Methods: We implemented a script using the OpenAI application programming interface to extract structured information in JavaScript object notation format from comorbidities reported in 250 personal history reports. These reports were manually reviewed in batches of 50 by 5 specialists in radiation oncology. We compared the results using metrics such as sensitivity, specificity, precision, accuracy, F-value, κ index, and the McNemar test, in addition to examining the common causes of errors in both humans and generative pretrained transformer (GPT) models.
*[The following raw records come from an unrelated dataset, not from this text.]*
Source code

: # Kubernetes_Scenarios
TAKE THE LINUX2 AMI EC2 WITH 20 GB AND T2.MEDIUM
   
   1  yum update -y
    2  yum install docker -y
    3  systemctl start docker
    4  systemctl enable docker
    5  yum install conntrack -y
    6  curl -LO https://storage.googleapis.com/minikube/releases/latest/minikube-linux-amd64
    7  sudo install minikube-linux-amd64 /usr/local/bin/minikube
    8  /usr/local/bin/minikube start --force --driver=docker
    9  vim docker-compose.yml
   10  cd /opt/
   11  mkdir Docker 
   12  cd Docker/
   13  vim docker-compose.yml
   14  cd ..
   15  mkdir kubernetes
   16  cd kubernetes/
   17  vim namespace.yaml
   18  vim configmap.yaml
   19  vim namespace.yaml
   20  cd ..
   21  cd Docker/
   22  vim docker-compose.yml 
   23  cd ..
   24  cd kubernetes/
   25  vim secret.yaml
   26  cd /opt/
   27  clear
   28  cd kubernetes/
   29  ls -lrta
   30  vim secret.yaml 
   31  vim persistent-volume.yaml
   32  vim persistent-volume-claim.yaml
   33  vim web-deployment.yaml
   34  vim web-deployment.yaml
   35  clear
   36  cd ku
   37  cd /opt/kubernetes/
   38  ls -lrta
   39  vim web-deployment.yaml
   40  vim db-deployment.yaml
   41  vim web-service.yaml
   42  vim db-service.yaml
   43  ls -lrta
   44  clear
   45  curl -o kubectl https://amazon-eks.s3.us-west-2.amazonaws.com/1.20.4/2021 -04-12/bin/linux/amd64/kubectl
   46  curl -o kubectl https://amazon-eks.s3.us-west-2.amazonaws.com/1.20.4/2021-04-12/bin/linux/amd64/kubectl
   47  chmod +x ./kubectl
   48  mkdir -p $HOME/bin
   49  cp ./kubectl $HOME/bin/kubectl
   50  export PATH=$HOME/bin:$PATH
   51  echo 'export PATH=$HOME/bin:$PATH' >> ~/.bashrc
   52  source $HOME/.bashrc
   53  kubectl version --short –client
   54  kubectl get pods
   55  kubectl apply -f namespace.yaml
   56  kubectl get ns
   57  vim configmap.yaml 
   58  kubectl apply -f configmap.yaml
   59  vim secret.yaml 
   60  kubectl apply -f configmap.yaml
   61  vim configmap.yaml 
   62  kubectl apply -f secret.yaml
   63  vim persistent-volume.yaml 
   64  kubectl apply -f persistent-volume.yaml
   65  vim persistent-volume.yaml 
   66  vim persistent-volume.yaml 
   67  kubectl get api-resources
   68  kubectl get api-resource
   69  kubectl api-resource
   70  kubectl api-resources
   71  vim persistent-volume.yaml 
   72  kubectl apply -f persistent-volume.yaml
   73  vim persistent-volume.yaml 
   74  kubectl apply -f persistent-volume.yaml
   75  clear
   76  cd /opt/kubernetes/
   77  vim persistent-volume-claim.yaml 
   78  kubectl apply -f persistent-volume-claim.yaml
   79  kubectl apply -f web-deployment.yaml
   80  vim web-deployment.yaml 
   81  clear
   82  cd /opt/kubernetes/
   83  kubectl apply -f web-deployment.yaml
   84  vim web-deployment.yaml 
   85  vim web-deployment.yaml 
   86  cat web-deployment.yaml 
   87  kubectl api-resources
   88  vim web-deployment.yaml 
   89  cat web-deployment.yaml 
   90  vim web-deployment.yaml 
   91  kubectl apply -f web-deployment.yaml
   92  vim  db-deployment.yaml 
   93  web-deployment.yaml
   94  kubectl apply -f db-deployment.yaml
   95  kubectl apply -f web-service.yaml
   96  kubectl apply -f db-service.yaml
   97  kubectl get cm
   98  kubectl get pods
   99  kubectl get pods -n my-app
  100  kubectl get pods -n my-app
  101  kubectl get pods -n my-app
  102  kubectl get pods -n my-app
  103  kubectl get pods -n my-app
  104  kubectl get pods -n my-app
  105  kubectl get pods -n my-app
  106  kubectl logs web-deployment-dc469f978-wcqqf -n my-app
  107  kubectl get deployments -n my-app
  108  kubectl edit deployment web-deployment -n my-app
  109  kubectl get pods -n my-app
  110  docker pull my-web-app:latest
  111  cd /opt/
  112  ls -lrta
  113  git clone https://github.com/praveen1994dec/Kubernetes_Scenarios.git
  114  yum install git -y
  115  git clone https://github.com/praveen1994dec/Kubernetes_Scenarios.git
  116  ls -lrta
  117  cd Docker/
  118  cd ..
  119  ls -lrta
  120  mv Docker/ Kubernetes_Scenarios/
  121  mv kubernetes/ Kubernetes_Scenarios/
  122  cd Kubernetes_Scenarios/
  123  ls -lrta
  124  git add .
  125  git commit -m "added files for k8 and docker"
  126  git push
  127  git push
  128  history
Results: The GPT-3.5 model exhibited slightly lower performance compared to physicians across all metrics, though the differences were not statistically significant (McNemar test, P=.79). GPT-4 demonstrated clear superiority in several key metrics (McNemar test, P<.001). Notably, it achieved a sensitivity of 96.8%, compared to 88.2% for GPT-3.5 and 88.8% for physicians. However, physicians marginally outperformed GPT-4 in precision (97.7% vs 96.8%). GPT-4 showed greater consistency, replicating the exact same results in 76% of the reports across 10 repeated analyses, compared to 59% for GPT-3.5, indicating more stable and reliable performance. Physicians were more likely to miss explicit comorbidities, while the GPT models more frequently inferred nonexplicit comorbidities, sometimes correctly, though this also resulted in more false positives.

Conclusions: This study demonstrates that, with well-designed prompts, the large language models examined can match or even surpass medical specialists in extracting information from complex clinical reports. Their superior efficiency in time and costs, along with easy integration with databases, makes them a valuable tool for large-scale data mining and real-world evidence generation.